What are the (dis) advantages of persistent_workers

Hello,

What does persistent_workers do? What are the implications on I/O speed and RAM consumption?

4 Likes

Hi,

With this option to false, every time your code hits a line line for sample in dataloader:, it will create a brand new set of workers to do this loading and will kill them on exit.
Meaning that if you have multiple dataloaders, the workers will be killed when you are done with one instantly.

If you make them persist, these workers will stay around (with their state) waiting for another call into that dataloader.

Setting this to True will improve performances when you call into the dataloader multiple times in a row (as creating the workers is expensive). But it also means that the dataloader will have some persistent state even when it is not used (which can use some RAM depending on your dataset).

5 Likes

some follow-up questions
does setting persistent workers to True cancel the re-shuffling of the dataloader each epoch?

specific to me:
i’m running a heavy training protocol (big 3D input samples) but my dataloading is quite straight-forward, one dataloader for training and one for validation. they are re-initialized (with for sample in dataloader:) every epoch and i notice they take some time, sometimes up to 10 seconds (when ran in debugger) - do you think in this case it is correct to set persistence to true?

1 Like

No it should not change how randomness is done.

If the persistent state is not an issue for you, you should definitly enable it yes.

1 Like

Could you give an example situation in which such a persistent state of the dataloader becomes an issue? In my case I’m preloading my entire dataset in RAM and use enumerate(dataloader) to extract mini-batches.
Would it then be wise to use the persistent state option?

1 Like

It will be an issue if you use the dataloader only once or have a large number of them that you rotate and so you don’t want to have all of them with their state in memory at the same time.
But if you have a single one in your case, you should definitely use it yes.

5 Likes

I can imagine that if you just have a preprocessed dataset where you just need to access its __getitem__ from within memory, that one would rather set num_workers=0 and persistent workers=False. The overhead of multiple workers will not contribute anything in that case because no processing needs to be done except for collating which I am not sure is very expensive.

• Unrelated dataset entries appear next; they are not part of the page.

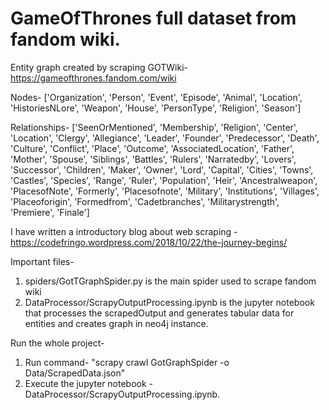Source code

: # GameOfThrones full dataset from fandom wiki.
Entity graph created by scraping GOTWiki- https://gameofthrones.fandom.com/wiki

Nodes-       ['Organization', 'Person', 'Event', 'Episode', 'Animal', 'Location',
             'HistoriesNLore', 'Weapon', 'House', 'PersonType', 'Religion',
             'Season']
       
Relationships- ['SeenOrMentioned', 'Membership', 'Religion', 'Center', 'Location',
       'Clergy', 'Allegiance', 'Leader', 'Founder', 'Predecessor',
       'Death', 'Culture', 'Conflict', 'Place', 'Outcome',
       'AssociatedLocation', 'Father', 'Mother', 'Spouse', 'Siblings',
       'Battles', 'Rulers', 'Narratedby', 'Lovers', 'Successor',
       'Children', 'Maker', 'Owner', 'Lord', 'Capital', 'Cities', 'Towns',
       'Castles', 'Species', 'Range', 'Ruler', 'Population', 'Heir',
       'Ancestralweapon', 'PlacesofNote', 'Formerly', 'Placesofnote',
       'Military', 'Institutions', 'Villages', 'Placeoforigin',
       'Formedfrom', 'Cadetbranches', 'Militarystrength', 'Premiere',
       'Finale']

I have written a introductory blog about web scraping - https://codefringo.wordpress.com/2018/10/22/the-journey-begins/

Important files-
1. spiders/GotTGraphSpider.py is the main spider used to scrape fandom wiki
2. DataProcessor/ScrapyOutputProcessing.ipynb is the jupyter notebook that processes the scrapedOutput and generates tabular data for entities and creates graph in neo4j instance.

Run the whole project-
1. Run command- "scrapy crawl GotGraphSpider -o Data/ScrapedData.json"
2. Execute the jupyter notebook - DataProcessor/ScrapyOutputProcessing.ipynb.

Does that make sense, or am I wrong?

1 Like

If you’re using num_workers=0, there are no worker processes, so the persistent worker flag will have no effect at all :slight_smile:
But indeed, if your dataset is completely in memory and you don’t have heavy preprocessing, then you can use 0 workers and it will run just fine.

3 Likes

@albanD , is it possible to shut down the workers later on? I have a situation where I want to have persistent workers, but after I am done with dataloader X, I want all of its footprint to go away. I am not sure if del dataloader fixes it. Any ideas? Thanks!

1 Like

Yes, it is possible. When you enable persistent workers, you need to del dl. _iterator or dl._iterator. _shutdown_workers() to remove it from your processes.

2 Likes

@albanD , thank you for answering the thread. I’m especially glad to hear that persistent_workers allows workers to stick around while iterating over the dataset (e.g. for image, target in dataloader). From the documentation, I was under the impression that workers stick around until the entire dataset is consumed once:

        persistent_workers (bool, optional): If ``True``, the data loader will not shutdown
            the worker processes after a dataset has been consumed once. This allows to
            maintain the workers `Dataset` instances alive. (default: ``False``)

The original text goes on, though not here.